Primary and secondary purposes: just not getting the difference.

John Gruber provides an analysis and comparison of recent memos from Steve Jobs and Steve Ballmer. He’s mainly interested in the style of the memos, but I noticed something revealing in an except he provides from Ballmer’s.

In discussing Google, Ballmer makes the following statement:

We continue to compete with Google on two fronts — in the enterprise, where we lead; and in search, where we trail. In search, our technology has come a long way in a very short time and it’s an area where we’ll continue to invest to be a market leader. Why? Because search is the key to unlocking the enormous market opportunities in advertising, and it is an area that is ripe for innovation.

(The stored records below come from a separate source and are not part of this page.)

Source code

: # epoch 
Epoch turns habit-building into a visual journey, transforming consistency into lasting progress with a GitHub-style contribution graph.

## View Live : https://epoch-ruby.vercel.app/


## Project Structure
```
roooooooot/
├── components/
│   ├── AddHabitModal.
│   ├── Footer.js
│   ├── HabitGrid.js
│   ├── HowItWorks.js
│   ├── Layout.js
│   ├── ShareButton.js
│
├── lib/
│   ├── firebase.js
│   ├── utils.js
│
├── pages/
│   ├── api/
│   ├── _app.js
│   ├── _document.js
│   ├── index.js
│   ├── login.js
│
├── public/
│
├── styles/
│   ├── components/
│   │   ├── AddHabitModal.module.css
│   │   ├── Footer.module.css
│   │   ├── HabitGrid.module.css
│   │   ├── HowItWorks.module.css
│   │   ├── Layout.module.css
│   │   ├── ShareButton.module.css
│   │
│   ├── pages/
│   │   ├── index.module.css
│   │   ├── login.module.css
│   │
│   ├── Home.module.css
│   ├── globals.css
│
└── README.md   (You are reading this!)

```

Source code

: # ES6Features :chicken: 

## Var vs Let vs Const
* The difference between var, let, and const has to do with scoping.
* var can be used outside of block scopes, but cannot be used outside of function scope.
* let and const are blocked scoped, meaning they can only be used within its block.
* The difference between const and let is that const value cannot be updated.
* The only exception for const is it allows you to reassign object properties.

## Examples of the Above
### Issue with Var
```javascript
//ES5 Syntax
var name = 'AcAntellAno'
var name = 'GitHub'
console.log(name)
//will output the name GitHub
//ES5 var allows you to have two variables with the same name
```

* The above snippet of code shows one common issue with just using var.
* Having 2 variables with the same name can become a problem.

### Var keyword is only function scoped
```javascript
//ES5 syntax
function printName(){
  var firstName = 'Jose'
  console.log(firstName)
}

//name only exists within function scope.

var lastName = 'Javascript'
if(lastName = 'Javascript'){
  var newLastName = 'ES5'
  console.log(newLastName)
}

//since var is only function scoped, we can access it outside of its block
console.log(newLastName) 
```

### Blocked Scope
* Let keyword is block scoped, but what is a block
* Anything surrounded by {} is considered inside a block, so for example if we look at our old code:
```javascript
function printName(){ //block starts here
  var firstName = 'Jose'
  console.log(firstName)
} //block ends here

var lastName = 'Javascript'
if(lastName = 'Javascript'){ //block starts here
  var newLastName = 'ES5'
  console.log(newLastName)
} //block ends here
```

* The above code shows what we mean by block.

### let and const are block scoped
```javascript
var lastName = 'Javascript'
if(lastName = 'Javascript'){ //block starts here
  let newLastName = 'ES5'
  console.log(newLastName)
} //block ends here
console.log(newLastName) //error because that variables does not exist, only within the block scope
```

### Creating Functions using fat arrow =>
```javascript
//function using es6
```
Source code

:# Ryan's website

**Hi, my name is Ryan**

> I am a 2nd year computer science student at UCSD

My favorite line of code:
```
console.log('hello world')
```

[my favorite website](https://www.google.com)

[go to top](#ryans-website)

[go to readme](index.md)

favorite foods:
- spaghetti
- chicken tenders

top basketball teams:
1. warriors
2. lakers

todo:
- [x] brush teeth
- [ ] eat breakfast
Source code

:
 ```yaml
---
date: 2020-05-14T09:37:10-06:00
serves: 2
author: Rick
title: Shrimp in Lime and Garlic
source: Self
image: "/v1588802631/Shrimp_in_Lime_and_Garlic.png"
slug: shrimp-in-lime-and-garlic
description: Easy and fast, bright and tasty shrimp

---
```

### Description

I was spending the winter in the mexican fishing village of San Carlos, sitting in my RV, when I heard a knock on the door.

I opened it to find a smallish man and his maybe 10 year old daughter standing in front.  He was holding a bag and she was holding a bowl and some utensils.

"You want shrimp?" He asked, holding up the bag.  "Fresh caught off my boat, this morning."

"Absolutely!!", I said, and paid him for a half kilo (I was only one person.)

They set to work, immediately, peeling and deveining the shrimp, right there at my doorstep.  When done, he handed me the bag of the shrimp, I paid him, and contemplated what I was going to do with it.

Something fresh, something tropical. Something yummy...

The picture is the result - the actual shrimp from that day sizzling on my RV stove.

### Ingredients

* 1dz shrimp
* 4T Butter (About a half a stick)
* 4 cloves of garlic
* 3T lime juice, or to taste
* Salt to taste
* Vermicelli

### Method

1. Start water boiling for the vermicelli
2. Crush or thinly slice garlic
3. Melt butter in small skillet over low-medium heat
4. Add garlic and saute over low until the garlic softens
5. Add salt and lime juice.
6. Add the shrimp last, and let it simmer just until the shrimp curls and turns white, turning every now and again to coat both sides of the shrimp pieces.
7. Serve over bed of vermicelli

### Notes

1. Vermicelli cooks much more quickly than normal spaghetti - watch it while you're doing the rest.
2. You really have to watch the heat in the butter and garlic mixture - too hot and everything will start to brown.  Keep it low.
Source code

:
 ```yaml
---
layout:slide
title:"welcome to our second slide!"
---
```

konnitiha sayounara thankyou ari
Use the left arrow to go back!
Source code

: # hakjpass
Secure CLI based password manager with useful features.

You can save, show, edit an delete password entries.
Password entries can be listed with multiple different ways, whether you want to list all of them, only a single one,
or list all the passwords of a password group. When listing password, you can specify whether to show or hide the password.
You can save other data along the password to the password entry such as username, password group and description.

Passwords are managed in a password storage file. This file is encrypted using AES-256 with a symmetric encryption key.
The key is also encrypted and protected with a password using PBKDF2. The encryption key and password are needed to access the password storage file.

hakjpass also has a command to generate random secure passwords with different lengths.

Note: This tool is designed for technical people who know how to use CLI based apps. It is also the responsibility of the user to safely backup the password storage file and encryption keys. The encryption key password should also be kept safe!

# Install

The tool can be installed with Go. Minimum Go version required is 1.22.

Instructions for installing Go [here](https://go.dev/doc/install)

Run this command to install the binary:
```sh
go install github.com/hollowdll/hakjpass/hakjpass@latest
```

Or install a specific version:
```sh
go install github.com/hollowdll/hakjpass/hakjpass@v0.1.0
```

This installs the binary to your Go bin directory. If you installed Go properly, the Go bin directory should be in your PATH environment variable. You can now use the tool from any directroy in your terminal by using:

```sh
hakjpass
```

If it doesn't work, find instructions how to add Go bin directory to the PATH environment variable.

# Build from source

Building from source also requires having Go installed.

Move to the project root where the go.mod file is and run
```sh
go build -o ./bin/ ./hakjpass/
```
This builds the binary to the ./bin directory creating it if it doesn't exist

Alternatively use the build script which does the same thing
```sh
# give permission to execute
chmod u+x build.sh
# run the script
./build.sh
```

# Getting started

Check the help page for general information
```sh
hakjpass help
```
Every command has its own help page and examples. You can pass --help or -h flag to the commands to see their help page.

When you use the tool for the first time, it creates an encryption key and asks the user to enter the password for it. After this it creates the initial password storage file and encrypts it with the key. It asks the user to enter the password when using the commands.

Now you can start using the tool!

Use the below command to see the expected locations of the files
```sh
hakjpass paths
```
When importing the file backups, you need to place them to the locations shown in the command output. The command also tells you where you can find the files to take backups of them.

[Emphasis mine] No. Search is about search. As in, searching for information. That is the first and foremost purpose of a search engine, and it is why users use them. Users do not turn to Google – or any other site – to be served ads.

That is something that Google understood from the start, and that Microsoft – and a host of other companies – simply do not get.

Google does offer ads on its search pages (and in other services, such as Gmail). They are simple textual ads, though. They do not affect the speed with which the page loads, or distract from the primary purpose of the page. They can be easily ignored while the user does what he or she visited the page to do.

Other companies, however, regard content as secondary to advertising. It is noteworthy that, on many pages all over the internet, the ads load first, followed by the content – the reason you went to the page in the first place. Sometimes, a flash ad will then pop up over the content. Even short magazine articles are divided over multiple pages: each page loads more ads.

And this problem is not just limited to the internet. Television has become a platform primarily for serving advertisements; programming is secondary (and often hidden behind an annoying animated ad).

For all its faults, Google understood that forcing users to view advertisements is not the way to attract them. The advertisers may have the big money, but it is users who have the eyeballs advertisers are seeking. Disrespecting users by treating them not as individuals, but as resources to be exploited, will only drive them away. Eventually, the eyes glaze over the ads; there are too many to keep up with, and they all disappear as noise in the background.

Customers, whether they be computer users or TV viewers, will find alternatives to ad-laden sites or channels. In online search, that alternative was Google, which displaced prior king Yahoo, which was very useful until the ads became more important than the search itself.

In summary, Google did not get where it is because people use its services to view its ads. The ads are peripheral to the experience, and do not distract from it. If I had my way, there would be no ads at all (actually, I do have my way; thank you, AdBlock Plus and Customize Google), but I am more than willing to live with ads that treat me like a person, instead of just an itchy index finger.

Until Microsoft learns that, it will never dethrone Google. And the same goes for every company that treats content as secondary to advertising. All those advertising dollars drive the user away. You may think that’s a smart strategy in the short term, but, in a few years when you are an also-ran, you’ll realize that all the ads in the world are of no value if there is no one there to see them.

TAGS: , ,

1 comment:

Deb said...

Yay! Adblock Plus and Adblock Plus Element Helper. That one works on text ads.

I hardly ever see ads and even if I did, I wouldn't buy anything. Sometimes the product placement is overwhelming when you watch a show. Very irritating. The DVR and fast forward are my friends.

Really glad to see you back in the saddle again.